BRUSSELS/BERLIN/BUDAPEST (our own report) – Following the landslide victory of Péter Magyar’s Tisza party in the Hungarian election, initial signs of differences with EU policy and with the interests of German corporations are emerging. Magyar has pledged to anchor his country firmly within the EU and NATO. He also ran on a policy of introducing the euro. He is appointing a cabinet that will include managers from major corporations with transatlantic experience. This signals a departure from outgoing Prime Minister Viktor Orbán’s policy of cooperation with Russia. Yet Magyar is criticising the award of subsidies to large corporations and has said he would diversify the Hungarian economy. This means he may be distancing himself from German companies that have benefited for years from the political and financial support of the Orbán government in return for inward investment. There are just under 6,000 German companies operating in Hungary. They have transformed the country into a core element of Germany’s industrial backyard. In line with previous policy in Budapest, Magyar also rejects the EU Migration and Asylum Pact. Brussels has gone on the offensive: by August, Hungary must fulfil twenty-five reform requirements set by the European Commission in order to release the substantial funding frozen during Orbán’s term of office.
Germany’s industrial backyard
In Hungary, German companies make up the largest group of foreign investors. There are just under six-thousand businesses that have created more than 300,000 jobs and invested around 18 billion euros in the process.[1] German employers account for seven per cent of Hungarian jobs, more than eleven per cent of gross value added, and around one-sixth of investment in the private sector. Outgoing Prime Minister Viktor Orbán was able to leverage low taxes, labour law deregulation and his country’s central location in Europe to build what has effectively been a paradise for German investors.[2] So Hungary has become a central part of Germany’s industrial backyard.
Compliant partner
One particular group of companies has benefited especially from Orbán’s policies – the German automotive giants. Mercedes, for example, is currently doubling production capacity at its plant in Kecskemét, transitioning from 200,000 to 400,000 vehicles per year.
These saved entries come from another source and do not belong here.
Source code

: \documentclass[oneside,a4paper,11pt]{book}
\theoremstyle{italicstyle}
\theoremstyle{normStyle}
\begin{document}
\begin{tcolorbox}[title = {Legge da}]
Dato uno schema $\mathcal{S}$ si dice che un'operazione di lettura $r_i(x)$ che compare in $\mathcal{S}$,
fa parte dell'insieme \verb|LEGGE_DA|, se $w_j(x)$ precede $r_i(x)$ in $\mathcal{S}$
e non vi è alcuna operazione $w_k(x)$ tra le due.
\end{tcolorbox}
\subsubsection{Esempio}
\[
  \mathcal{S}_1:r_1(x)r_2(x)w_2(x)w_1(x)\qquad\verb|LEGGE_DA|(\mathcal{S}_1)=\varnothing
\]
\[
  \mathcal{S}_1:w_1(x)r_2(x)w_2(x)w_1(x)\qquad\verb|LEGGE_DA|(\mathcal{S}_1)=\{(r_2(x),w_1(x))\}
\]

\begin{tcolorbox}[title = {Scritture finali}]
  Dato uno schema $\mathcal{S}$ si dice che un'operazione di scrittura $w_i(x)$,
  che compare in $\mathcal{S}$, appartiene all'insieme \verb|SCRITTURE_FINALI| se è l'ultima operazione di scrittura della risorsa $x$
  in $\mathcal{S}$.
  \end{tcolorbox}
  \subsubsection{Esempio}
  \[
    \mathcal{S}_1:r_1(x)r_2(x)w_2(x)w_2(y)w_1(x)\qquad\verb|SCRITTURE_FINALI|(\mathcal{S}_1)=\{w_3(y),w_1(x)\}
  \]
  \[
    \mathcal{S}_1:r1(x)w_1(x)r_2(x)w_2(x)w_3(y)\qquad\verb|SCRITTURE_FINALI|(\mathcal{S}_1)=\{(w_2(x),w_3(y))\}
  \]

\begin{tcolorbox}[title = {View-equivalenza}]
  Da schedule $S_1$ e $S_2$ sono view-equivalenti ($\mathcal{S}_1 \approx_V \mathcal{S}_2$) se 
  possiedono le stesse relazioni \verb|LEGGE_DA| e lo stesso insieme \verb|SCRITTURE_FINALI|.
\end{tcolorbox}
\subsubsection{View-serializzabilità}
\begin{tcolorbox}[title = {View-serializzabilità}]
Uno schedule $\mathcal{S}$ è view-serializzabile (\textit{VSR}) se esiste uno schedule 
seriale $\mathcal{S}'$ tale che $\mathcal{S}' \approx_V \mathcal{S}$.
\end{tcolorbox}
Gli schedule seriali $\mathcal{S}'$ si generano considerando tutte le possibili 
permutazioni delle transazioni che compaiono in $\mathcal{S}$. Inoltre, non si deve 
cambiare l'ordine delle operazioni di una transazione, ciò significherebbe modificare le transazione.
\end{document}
In Debrecen, BMW has invested more than two billion euros in a new plant to begin production in Eastern Europe for the first time. Cupra, a VW brand, began production of the Terramar SUV a few months ago at Audi Hungaria in Győr. Audi has expanded the plant and now employs 11,000 people there. According to Eurostat data, labour costs in Germany averaged 43.30 euros per hour in 2024, while in Hungary, by contrast, they were just 14.19 euros. According to Mercedes, production costs in Hungary are as much as 70 per cent lower than in Germany.[3] In contrast to Germany’s politicians, the German carmakers did not protest against Orbán. After all, he created ideal investment conditions for them. There are also German suppliers with a strong presence in Hungary. Bosch, for instance, operates its largest development hub in Europe outside Germany at its Budapest Innovation Campus. With some 17,000 employees, Bosch generated turnover of over five billion euros there in 2024. The Henkel Group, for its part, has been producing industrial adhesives in Környe for fifteen years and supplies some seventy countries from there.[4]
Restrictions on strategic sectors
The Hungarian investor’s paradise does, however, have its limits. Whilst Orbán promoted the export industry, strategically defined sectors have been subject to protection under a restrictive industrial policy since the 2008/09 global economic crisis. This applies in particular to telecommunications, banking, logistics, construction and retail. Foreign companies in these sectors have been complaining about special taxes, regulatory hurdles, price controls, state intervention and delays in approvals.[5] In recent years, Hungary has recorded the highest inflation within the EU. Food prices have at times seen hikes of up to 45 per cent. Orbán’s government has actively intervened with price controls that affect retail chains like Spar from Austria and Tesco from the UK along with the big German discounters like Lidl (the market leader in Hungary), Aldi and Penny. Price caps apply to more than forty staple food items, and, since May 2025, also to thirty drugstore products, affecting the German retail chains dm and Rossmann. Even stronger interventionist measures are being applied in other sectors. German and other foreign companies must pay additional levies on the extraction and supply of building materials such as sand, gravel and cement.[6]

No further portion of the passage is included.